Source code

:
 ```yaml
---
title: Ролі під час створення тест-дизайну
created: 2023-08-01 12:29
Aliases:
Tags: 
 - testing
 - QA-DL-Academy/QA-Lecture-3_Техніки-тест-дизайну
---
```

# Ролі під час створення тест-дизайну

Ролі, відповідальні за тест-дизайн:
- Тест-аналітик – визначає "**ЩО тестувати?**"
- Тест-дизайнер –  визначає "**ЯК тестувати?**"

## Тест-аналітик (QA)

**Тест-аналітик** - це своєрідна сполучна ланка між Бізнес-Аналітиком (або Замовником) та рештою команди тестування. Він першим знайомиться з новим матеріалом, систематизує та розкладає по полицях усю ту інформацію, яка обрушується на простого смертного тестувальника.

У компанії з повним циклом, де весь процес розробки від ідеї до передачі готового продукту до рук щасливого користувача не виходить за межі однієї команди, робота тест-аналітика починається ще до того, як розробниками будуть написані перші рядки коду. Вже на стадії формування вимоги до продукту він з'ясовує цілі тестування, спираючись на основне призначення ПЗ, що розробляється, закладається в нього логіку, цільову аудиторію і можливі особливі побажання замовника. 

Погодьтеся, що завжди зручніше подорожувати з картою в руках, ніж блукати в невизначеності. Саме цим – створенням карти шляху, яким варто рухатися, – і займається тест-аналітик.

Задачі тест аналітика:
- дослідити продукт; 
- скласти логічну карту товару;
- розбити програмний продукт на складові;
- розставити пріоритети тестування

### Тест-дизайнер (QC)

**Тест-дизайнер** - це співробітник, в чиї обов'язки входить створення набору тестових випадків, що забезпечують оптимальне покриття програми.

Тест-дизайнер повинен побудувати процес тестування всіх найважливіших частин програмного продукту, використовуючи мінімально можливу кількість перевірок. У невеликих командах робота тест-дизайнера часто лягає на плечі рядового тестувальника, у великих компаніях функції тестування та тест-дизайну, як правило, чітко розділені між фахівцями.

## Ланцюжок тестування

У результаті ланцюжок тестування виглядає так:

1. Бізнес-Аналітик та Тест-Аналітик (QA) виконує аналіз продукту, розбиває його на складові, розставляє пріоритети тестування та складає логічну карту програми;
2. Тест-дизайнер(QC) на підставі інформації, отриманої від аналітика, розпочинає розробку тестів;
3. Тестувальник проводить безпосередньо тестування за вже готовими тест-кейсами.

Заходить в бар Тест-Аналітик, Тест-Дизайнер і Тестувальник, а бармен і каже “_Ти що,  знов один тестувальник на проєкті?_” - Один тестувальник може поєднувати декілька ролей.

· · · · ·

WHAT IS REQUIRED> Whenever a line of the entries contains "тестувати", it counts toward the total; state that total alone.

TASK RESULT> 2